Part of the preparation for a commit, of course, is choosing what goes into it. That means reviewing the current state of my working copy and selecting only the bits necessary to affect a particular coherent change. I then write a message to describe why and how these bits are necessary. Other people have written on how to write a good commit message, so I won’t elaborate on the details of writing one as much.

At the end of implementing a particular feature or fix, I spend a decent chunk of time in ensuring that the commits on my branch present a sensible story. I spend my time editing my branch, through rebase -i: ordering commits, splitting or squashing commits, or even throwing out commits altogether. My goal in this process is to ensure that a reviewer looking through the commit history can understand how each change flows to the next.

At this stage, I put on my code reviewer’s hat and I try to look at it as a third party: how does this commit relate to the previous one? Maybe this commit over here should be moved here, as we’re changing the same class anyway; maybe this other commit should be squashed into the next, seeing as it’s the next commit is the test for the previous one.

In the same way that code itself should be readable, I think that the commit log should also be readable, in the sense that each change in the log should flow logically to the next, as much as possible. Think of each branch as a chapter in a book, and each commit as a paragraph in that chapter: explain why you’re making this change in this commit, and then continuing your explanation in the next.

A good way, I find, to try to make the sequence of your commits sensible is to concatenate the commit message together: if the concatenation of commit messages makes logic sense, and if the messages do explain what you’re trying to achieve quite well, then you know the order of commits flows into each other.

For instance, a personal project of mine is a JMeter sampler and proxy for RMI, and I always try to keep that philosophy of preparing commits in mind. Here’s a sample of a sequence of commit messages, without any code, on a branch implementing a particular feature:

RMI Sampler: Bind BeanShell interpreter on test start.

Because JMeter serializes all bean properties to the JMX test plan, the BeanShell interpreter ends up also being serialized, dumping large amounts of interpreter state if the test plan is saved after a test run. This is bad: we don’t need to have interpreter state persisted between runs, hence us marking the property as temporary. Apparently, this is not enough.

Since it’s fine for us to have a single interpreter per test thread, just create the interpreter and do the initial eval of the argument script at test start, and remove the interpreter at test end.
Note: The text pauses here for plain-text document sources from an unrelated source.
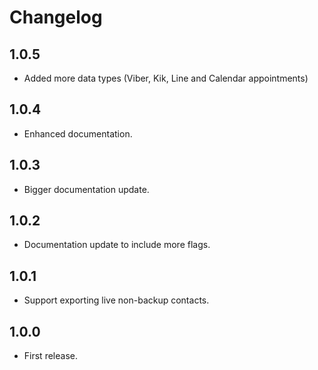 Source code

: # Changelog

## 1.0.5
* Added more data types (Viber, Kik, Line and Calendar appointments)

## 1.0.4
* Enhanced documentation.

## 1.0.3
* Bigger documentation update.

## 1.0.2
* Documentation update to include more flags.

## 1.0.1
* Support exporting live non-backup contacts.

## 1.0.0
* First release.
Also, make the getter for the interpreter private so it isn’t visible to the serialization code.

RMI Sampler: Make remote object binding setter private.

As with the interpreter, make the setter for the remote object config private so it doesn’t get serialized.

Introduce interface for registering remotes.

This abstracts how we reference RMI remotes, whether in the proxy or by samplers.

In the case of the capture side (the RMI proxy), the proxy itself is an instance registry, where later on we wire up the proxy invocation handler to call into it when it sees a java.rmi.Remote instance being returned to the client. Meanwhile, on the playback side, the RMI remote object config contains an instance registry that is bound to the thread test context.

Note that we’ve changed RMIRemoteObjectConfig to initialize the registry and bind the registry to the context variables on test start, and clear the registry on test end.

Admittedly, I’m tooting my own horn here, but I do think that the prose is sensible and flows necessarily: I’ve explained what and why I’m doing a particular bit of change in the code, and each commit reads into the next. (There’s also still a lot to improve, I’m sure, but I never said I was perfect)

Does this workflow eat up time? Sure, but I think in the same way that one should be careful and deliberate when writing code, one should also be careful and deliberate about writing and preparing commit messages. The time spent in doing such editing pays itself off later during code review, and when you need to understand why a bit of code evolved, especially when you’re trying to fix something. The added context helps.